● SUPPLIED RECORDS
_ _ _ _ _

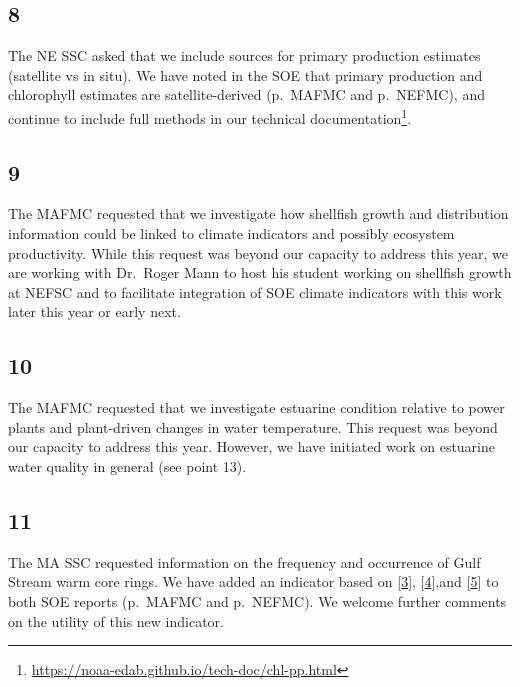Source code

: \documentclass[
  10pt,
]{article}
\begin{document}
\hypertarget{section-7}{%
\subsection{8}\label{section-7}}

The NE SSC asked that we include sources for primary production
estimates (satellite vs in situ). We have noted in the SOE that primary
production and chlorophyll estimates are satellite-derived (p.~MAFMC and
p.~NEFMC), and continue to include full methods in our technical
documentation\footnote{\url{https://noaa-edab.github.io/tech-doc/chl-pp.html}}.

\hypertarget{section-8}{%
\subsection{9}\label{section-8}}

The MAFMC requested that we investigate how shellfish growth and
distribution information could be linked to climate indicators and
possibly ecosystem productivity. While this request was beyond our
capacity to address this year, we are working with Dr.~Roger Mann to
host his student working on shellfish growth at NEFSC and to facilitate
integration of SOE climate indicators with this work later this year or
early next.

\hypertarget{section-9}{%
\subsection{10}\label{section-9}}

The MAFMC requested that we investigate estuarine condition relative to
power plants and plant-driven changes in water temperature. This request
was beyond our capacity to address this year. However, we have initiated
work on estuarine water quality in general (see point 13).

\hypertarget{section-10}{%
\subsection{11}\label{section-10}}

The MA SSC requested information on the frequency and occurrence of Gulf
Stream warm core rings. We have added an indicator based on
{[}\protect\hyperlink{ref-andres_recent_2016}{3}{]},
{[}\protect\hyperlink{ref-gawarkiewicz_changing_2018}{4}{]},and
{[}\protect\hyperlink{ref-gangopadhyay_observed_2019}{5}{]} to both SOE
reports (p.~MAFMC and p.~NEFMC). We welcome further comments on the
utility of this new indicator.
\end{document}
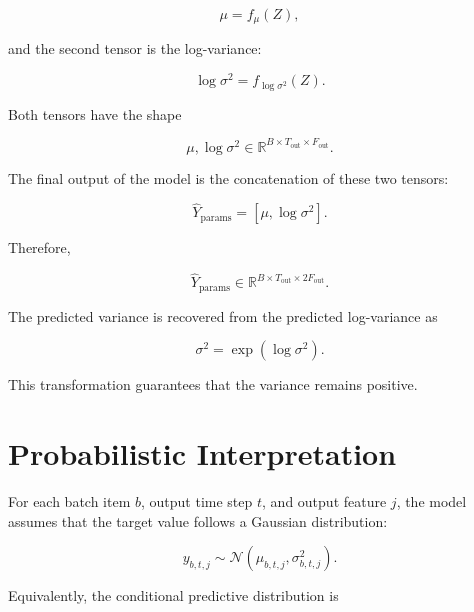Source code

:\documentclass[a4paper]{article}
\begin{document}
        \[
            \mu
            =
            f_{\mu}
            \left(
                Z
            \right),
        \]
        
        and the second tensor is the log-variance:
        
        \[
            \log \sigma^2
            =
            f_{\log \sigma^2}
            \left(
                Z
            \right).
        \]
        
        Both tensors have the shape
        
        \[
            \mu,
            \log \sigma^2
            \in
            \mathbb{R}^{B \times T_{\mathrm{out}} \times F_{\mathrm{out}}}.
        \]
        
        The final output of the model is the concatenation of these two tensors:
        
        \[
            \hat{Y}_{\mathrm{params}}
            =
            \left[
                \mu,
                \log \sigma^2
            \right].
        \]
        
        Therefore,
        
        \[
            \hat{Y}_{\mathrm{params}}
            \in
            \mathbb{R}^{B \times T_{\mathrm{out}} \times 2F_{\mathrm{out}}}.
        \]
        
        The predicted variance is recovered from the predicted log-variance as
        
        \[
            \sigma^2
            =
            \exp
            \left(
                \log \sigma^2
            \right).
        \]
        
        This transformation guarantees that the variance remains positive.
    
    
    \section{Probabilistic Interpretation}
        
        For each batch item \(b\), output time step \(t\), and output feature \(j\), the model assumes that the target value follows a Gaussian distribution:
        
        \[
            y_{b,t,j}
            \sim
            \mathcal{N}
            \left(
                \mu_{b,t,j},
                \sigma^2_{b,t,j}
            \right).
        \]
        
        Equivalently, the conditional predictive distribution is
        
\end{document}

_ _ _ _ _

Please go through the entries and show every line with the word "year".

capacity to address this year, we are working with Dr.~Roger Mann to
integration of SOE climate indicators with this work later this year or
was beyond our capacity to address this year. However, we have initiated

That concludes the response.